Worst of all, we wouldn’t be able to forget that the robed padawan passing us a lightsaber is actually an actor who is being paid to treat us as though we are, like them, a Jedi in training. An overnight stay in the hotel costs a minimum of $1,500USD, which means the actor is creating for us an experience they themselves would never be able to afford. We then must recognise the possibility—though we can never have the surety—that we are probably being entertained by someone who dislikes us, and that we probably deserve their resentment3. We may want to believe we are Jedi, but we recognise ourselves in the eyes of others as rich tourists. Our capacity to feel like a hero, then, is in direct proportion to our capacity to ignore how we are seen. If we fail in our fogetting, we are sure to be disappointed. If we succeed in our forgetting, we are sure to be narcissists4. The foolish promise of the Star Wars Hotel is that a sufficiently visual experience will enable us to experience a certain kind of agency. Yet we cannot escape our suspicion that we aren’t who we are pretending to be.
What makes the newish couples holiday work is that our partner is invested in our becoming, that they are willing to play along with us. The surfaces of the experience matter considerably less than this investment.

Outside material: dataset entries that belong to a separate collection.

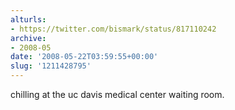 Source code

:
 ```yaml
---
alturls:
- https://twitter.com/bismark/status/817110242
archive:
- 2008-05
date: '2008-05-22T03:59:55+00:00'
slug: '1211428795'
---
```


chilling at the uc davis medical center waiting room.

Indeed, anyone who has watched a child spontaneously develop a sophisticated roleplay with a friend will immediately recognise that the immersive quality of an experience has absolutely zero to do with tricking the visual cortex and everything to do with a shared investment in a make-believe reality. A child can become Luke Skywalker only when their friend agrees to become Darth Vader. I can only become a better partner if my partner agrees to treat me not as the partner I am, but as the partner I intend to become. A proper holiday requires people that care about our becoming.
On my Vipassana meditation retreats, we are asked to observe Noble Silence—this means silence of speech and body. We not only refrain from speaking, but we refrain from eye contact and gestures. We do this in order to approach “mental silence,” one factor of the jhanas in the Buddhist tradition. Importantly, Noble Silence is recognised primarily as something we must do for each other. We refrain from speaking and gesturing so as to not disturb others. We can only experience being truly alone if we do it together.
Of course, I recognise that our surroundings can be genuinely frustrating and inimical to our growth. However, this is a problem that the conventional holiday cannot solve.
Star Wars Galactic Starcruiser website (Disney).
This point has been airlifted from A Supposedly Fun Thing I’ll Never Do Again, an essay by David Foster Wallace (paywalled).
The Hotel seems mostly pitched at families. One suspects the parents’ experience will be one of disappointment (a treasured, nostalgic franchise turned into hyper-commercialised fakery), and the children’s experience will be one of narcissism (being the absolute centre of all experience for two consecutive days). Of course, narcissism, in the long-run, always ends as disappointment.